___ Data for analysis ___
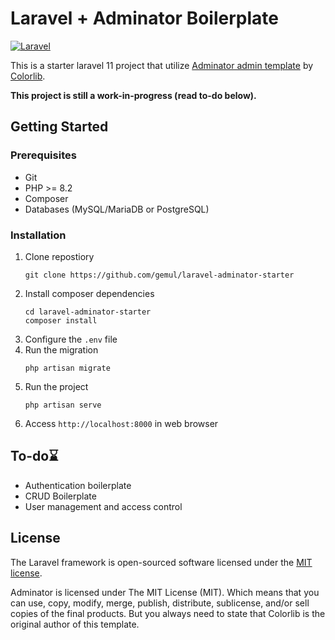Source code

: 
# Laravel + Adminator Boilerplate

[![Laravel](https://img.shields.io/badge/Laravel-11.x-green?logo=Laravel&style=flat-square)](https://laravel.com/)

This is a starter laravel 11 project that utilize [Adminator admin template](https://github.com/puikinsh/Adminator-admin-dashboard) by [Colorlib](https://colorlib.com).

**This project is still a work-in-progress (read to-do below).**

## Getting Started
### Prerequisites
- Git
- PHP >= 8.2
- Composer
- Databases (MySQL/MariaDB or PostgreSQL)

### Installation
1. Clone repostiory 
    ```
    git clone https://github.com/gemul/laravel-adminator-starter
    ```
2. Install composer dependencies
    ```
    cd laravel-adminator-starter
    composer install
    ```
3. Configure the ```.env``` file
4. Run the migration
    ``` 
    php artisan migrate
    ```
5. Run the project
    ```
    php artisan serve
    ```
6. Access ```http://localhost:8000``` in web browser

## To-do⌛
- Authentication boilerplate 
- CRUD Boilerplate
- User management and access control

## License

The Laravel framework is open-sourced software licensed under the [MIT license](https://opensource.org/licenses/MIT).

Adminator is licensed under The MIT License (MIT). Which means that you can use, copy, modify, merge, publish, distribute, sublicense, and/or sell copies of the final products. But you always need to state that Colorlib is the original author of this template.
___
___ Data for analysis ___
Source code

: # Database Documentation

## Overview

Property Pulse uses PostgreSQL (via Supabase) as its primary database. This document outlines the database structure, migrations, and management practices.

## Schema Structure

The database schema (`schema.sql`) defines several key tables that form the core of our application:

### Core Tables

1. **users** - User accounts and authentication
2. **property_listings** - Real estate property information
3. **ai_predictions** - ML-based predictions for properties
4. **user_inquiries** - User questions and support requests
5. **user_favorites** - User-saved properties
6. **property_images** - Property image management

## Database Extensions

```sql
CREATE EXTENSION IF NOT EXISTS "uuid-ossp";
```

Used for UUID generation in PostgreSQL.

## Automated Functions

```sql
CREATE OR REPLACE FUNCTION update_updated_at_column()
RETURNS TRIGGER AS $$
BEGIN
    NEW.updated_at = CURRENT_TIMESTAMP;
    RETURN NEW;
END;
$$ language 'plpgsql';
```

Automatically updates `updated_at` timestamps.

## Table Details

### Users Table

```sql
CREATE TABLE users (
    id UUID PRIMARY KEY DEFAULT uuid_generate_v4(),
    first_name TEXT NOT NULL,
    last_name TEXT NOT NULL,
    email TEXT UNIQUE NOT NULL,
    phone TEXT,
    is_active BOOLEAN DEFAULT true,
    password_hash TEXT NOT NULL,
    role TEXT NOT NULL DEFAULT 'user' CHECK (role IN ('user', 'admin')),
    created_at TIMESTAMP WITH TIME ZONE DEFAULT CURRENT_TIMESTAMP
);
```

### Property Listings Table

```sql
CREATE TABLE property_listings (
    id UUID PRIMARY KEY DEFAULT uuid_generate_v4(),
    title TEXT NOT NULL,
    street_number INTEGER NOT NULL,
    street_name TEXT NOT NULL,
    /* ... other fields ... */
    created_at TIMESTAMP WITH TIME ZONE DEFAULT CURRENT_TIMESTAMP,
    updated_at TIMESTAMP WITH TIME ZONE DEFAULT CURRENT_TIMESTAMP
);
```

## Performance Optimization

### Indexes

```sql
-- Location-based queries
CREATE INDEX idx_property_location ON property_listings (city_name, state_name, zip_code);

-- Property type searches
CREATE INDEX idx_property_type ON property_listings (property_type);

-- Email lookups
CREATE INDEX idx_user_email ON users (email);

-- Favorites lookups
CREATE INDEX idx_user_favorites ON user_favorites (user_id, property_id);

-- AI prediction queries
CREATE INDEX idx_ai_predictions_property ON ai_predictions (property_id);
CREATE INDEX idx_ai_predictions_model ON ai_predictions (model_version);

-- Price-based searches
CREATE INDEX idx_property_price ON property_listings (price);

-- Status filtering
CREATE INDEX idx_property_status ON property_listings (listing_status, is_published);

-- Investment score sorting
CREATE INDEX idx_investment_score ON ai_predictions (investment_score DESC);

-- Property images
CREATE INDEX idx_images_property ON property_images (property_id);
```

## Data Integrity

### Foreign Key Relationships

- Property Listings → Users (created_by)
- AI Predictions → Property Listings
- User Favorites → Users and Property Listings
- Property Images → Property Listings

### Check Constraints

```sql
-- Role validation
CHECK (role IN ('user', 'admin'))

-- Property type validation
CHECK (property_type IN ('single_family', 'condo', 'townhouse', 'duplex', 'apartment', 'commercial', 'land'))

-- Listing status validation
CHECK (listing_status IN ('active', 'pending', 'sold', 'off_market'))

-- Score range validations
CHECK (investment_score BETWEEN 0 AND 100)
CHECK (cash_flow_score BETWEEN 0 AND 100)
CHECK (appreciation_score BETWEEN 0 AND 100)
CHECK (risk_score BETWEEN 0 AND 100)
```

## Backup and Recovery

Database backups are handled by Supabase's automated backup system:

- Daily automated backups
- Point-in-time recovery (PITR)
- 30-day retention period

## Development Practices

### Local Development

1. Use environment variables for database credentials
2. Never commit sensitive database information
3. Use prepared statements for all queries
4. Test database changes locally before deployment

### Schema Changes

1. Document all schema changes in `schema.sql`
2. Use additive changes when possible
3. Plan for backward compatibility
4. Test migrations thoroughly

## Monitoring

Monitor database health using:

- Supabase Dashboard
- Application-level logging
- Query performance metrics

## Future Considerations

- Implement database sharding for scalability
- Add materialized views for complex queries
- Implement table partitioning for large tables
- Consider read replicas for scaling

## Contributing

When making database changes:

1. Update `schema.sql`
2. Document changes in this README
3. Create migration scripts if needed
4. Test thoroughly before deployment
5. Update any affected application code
___
**Your task:**
In these entries, please give the number of lines holding the string "before" and nothing more.

**The completed task:**
2